• _EXERCISE DETAILS_: From the records below, transcribe exactly the lines that begin at the line with "Download Best Fiends" and end at the line with "#ApkDownload, #APKForAndroid, #DownloadApkMod, #store4app", both included.

Dataset entries
+---+

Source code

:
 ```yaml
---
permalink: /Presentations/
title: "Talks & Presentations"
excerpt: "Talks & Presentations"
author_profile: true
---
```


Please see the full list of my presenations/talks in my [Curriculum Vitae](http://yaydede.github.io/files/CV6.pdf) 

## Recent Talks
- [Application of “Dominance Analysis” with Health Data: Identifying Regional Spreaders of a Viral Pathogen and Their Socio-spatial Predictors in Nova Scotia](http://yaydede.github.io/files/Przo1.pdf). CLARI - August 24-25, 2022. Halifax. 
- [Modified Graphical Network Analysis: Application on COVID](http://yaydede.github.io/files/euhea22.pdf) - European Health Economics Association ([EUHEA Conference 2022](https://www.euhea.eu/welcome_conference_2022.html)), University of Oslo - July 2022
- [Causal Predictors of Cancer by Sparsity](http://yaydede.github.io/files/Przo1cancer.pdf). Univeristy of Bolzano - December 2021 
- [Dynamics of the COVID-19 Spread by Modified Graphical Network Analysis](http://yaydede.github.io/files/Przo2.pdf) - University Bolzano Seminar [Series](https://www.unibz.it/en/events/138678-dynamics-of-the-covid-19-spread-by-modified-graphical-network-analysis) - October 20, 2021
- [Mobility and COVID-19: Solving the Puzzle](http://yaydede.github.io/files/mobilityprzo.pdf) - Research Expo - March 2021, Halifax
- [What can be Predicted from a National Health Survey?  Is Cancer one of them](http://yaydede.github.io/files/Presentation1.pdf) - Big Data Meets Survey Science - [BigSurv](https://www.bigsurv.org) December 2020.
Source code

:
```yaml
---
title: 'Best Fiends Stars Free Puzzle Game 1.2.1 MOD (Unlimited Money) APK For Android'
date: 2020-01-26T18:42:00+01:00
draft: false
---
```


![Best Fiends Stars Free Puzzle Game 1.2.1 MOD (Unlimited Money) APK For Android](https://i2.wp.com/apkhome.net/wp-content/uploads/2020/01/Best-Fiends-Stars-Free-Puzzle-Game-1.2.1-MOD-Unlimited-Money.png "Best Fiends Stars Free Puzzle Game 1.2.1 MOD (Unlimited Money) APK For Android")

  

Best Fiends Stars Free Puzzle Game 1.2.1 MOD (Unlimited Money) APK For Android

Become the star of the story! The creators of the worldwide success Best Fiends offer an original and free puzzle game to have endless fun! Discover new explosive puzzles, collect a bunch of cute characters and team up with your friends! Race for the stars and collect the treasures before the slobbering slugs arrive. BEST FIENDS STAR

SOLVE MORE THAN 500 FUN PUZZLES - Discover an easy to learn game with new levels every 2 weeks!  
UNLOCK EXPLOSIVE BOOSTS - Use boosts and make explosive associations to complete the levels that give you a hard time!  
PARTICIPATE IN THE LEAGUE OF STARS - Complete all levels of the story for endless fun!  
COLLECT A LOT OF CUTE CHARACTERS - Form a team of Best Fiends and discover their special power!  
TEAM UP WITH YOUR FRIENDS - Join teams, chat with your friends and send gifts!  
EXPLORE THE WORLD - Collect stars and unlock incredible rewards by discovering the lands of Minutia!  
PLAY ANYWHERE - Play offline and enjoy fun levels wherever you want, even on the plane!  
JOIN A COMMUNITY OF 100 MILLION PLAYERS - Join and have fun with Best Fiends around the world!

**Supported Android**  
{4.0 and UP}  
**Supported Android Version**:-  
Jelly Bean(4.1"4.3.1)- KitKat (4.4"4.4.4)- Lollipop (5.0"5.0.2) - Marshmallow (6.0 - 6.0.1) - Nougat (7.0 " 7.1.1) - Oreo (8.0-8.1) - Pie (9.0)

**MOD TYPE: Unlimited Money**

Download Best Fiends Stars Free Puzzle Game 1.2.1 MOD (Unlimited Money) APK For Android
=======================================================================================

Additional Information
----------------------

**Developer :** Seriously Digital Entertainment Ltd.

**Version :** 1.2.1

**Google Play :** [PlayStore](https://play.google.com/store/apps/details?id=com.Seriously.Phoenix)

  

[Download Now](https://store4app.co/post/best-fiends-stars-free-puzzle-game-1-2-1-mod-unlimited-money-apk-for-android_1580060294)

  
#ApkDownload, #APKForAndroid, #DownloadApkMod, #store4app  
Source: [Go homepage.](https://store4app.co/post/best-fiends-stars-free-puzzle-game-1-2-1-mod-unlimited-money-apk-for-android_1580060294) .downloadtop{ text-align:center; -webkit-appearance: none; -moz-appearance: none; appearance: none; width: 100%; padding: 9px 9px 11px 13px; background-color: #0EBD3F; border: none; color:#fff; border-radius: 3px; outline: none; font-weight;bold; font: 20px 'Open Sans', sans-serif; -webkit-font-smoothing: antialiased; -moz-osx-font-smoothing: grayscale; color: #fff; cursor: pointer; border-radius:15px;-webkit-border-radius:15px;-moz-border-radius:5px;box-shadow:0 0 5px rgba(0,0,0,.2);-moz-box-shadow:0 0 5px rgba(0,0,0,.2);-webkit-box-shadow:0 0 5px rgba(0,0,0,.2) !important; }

+---+

• _SOLUTION TO THE EXERCISE_:
Download Best Fiends Stars Free Puzzle Game 1.2.1 MOD (Unlimited Money) APK For Android
=======================================================================================

Additional Information
----------------------

**Developer :** Seriously Digital Entertainment Ltd.

**Version :** 1.2.1

**Google Play :** [PlayStore](https://play.google.com/store/apps/details?id=com.Seriously.Phoenix)

  

[Download Now](https://store4app.co/post/best-fiends-stars-free-puzzle-game-1-2-1-mod-unlimited-money-apk-for-android_1580060294)

  
#ApkDownload, #APKForAndroid, #DownloadApkMod, #store4app  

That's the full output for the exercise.